::: EXCERPTED DATA

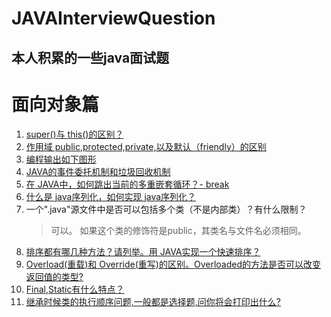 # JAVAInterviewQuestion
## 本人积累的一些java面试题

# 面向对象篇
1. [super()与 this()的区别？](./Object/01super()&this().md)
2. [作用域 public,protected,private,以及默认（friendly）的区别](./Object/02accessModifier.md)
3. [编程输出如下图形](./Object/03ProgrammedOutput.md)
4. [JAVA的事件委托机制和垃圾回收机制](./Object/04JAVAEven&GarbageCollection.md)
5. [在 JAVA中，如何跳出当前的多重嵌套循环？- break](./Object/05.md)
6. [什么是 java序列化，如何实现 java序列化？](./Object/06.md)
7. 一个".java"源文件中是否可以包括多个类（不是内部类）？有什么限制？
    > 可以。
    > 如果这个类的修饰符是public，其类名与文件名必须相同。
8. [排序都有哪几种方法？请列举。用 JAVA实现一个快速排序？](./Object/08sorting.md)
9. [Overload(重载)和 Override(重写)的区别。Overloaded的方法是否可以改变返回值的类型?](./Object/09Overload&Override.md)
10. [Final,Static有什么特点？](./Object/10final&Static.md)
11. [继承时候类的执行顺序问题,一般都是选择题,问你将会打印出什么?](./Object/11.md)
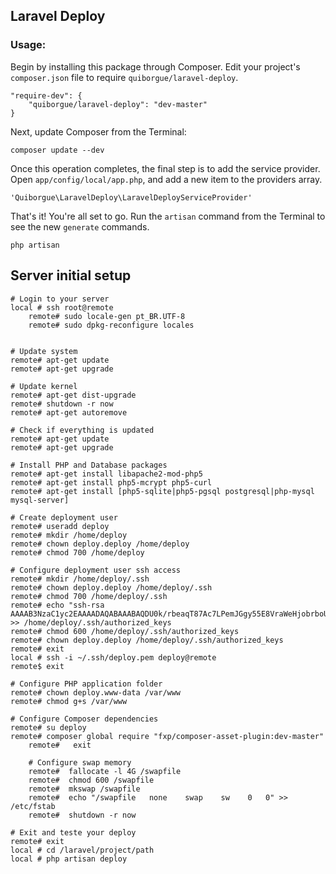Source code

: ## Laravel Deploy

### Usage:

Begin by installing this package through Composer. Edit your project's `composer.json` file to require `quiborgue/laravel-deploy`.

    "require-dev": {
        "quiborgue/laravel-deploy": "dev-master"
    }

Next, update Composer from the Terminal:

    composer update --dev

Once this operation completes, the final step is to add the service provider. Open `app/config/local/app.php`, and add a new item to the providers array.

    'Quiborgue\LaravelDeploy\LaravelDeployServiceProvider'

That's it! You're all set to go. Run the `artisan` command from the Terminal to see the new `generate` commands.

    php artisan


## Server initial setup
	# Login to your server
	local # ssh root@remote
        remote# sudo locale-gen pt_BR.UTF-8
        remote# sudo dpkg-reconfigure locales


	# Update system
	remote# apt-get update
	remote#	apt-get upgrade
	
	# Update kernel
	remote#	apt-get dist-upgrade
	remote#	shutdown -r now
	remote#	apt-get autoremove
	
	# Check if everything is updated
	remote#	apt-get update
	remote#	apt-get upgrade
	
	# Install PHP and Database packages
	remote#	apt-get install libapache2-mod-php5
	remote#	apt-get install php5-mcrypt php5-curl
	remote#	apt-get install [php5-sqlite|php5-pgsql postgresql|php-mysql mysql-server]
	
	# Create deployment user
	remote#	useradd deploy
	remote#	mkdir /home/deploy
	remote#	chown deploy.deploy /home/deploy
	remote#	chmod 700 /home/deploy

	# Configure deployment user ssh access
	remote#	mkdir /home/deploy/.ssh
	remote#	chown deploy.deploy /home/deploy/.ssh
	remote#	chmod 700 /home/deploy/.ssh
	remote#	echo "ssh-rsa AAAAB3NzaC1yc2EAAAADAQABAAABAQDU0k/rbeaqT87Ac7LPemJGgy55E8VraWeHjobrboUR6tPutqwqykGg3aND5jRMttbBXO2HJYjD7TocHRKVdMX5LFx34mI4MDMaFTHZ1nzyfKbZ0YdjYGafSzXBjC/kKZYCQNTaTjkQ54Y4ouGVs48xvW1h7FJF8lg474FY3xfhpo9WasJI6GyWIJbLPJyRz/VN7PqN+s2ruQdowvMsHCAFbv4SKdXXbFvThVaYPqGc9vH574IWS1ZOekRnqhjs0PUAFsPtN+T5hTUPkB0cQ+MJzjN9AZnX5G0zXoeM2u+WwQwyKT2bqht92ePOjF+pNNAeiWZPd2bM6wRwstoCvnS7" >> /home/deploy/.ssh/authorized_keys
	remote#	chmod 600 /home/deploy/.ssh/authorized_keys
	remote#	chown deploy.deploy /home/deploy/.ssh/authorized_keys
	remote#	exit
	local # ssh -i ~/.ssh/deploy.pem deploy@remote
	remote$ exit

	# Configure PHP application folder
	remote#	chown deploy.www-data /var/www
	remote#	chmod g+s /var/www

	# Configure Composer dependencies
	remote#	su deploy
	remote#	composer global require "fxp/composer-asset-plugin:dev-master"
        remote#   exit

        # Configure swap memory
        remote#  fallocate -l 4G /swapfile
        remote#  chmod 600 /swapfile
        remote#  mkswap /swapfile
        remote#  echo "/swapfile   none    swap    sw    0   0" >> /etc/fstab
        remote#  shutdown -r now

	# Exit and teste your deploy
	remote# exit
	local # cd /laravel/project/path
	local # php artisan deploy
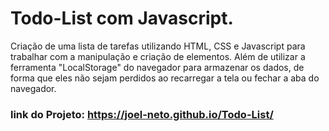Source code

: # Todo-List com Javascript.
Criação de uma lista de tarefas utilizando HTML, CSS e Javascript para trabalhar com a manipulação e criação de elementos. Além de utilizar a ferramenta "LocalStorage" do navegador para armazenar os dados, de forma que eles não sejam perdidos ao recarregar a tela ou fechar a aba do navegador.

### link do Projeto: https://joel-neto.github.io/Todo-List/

::::::
::: EXCERPTED DATA

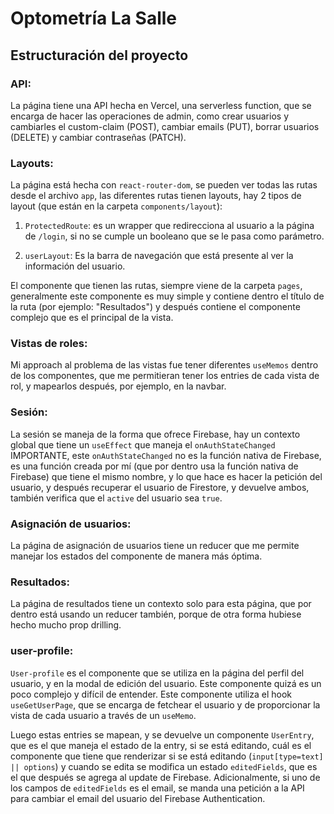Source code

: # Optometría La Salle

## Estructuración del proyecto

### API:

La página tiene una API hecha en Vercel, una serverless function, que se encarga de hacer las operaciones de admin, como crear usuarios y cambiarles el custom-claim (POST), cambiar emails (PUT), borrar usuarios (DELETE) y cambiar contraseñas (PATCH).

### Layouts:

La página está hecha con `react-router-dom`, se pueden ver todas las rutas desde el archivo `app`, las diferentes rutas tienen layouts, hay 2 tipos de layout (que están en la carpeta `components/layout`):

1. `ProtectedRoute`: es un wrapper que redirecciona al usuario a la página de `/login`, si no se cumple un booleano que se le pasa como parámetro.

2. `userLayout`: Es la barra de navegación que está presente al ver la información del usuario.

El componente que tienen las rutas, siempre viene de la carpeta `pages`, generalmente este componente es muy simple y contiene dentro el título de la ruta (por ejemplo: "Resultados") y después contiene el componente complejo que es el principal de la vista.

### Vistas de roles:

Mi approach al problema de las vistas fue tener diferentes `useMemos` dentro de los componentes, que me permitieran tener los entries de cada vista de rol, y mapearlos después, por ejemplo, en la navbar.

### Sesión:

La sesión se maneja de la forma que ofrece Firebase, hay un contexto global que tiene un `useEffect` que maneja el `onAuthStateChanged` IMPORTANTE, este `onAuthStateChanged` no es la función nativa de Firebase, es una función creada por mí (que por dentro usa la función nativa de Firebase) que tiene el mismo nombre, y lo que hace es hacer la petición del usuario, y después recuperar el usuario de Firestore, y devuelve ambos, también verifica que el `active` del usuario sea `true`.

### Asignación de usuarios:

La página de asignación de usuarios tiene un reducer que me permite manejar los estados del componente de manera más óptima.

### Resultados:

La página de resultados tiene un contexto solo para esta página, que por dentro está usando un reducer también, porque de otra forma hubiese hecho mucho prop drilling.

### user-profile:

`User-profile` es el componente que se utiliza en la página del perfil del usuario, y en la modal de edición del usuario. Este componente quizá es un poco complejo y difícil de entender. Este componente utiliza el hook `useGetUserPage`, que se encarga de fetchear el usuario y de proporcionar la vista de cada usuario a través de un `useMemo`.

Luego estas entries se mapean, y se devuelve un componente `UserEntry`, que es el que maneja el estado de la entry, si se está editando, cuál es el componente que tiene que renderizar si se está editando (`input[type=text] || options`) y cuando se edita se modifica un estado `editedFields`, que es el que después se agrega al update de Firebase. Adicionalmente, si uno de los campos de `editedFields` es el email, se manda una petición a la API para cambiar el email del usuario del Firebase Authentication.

::::::
::: EXCERPTED DATA

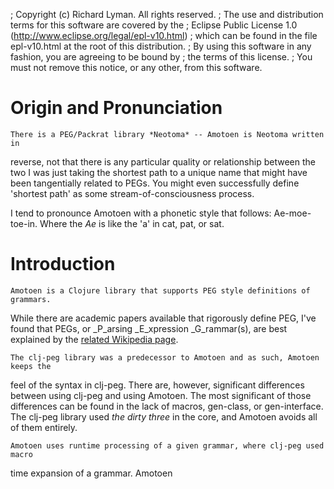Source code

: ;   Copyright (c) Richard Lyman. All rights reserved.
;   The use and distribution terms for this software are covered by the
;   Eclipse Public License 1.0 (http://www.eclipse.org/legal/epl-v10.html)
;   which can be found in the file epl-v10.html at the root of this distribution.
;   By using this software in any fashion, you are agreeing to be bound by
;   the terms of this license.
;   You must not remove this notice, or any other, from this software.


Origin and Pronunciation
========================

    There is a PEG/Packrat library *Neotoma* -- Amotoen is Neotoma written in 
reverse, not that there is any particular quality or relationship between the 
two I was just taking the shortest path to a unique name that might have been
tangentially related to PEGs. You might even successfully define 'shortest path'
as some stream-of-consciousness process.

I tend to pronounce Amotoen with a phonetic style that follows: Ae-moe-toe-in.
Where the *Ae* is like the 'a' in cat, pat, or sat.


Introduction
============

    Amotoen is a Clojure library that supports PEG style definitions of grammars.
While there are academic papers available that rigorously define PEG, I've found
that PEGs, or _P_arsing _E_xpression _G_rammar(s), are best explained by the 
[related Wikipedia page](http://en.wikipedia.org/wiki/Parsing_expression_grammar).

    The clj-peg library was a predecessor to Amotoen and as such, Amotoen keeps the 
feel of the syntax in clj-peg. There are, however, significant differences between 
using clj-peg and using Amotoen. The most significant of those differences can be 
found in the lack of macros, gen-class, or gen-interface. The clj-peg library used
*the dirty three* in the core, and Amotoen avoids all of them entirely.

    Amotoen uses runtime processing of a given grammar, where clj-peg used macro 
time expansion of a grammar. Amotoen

::::::

EXERCISE
Wherever "this" occurs in the entries above, copy the line it sits on.

FINAL ANSWER
1. [super()与 this()的区别？](./Object/01super()&this().md)
Begin by installing this package through Composer. Edit your project's `composer.json` file to require `quiborgue/laravel-deploy`.
Once this operation completes, the final step is to add the service provider. Open `app/config/local/app.php`, and add a new item to the providers array.
;   The use and distribution terms for this software are covered by the
;   which can be found in the file epl-v10.html at the root of this distribution.
;   By using this software in any fashion, you are agreeing to be bound by
;   the terms of this license.
;   You must not remove this notice, or any other, from this software.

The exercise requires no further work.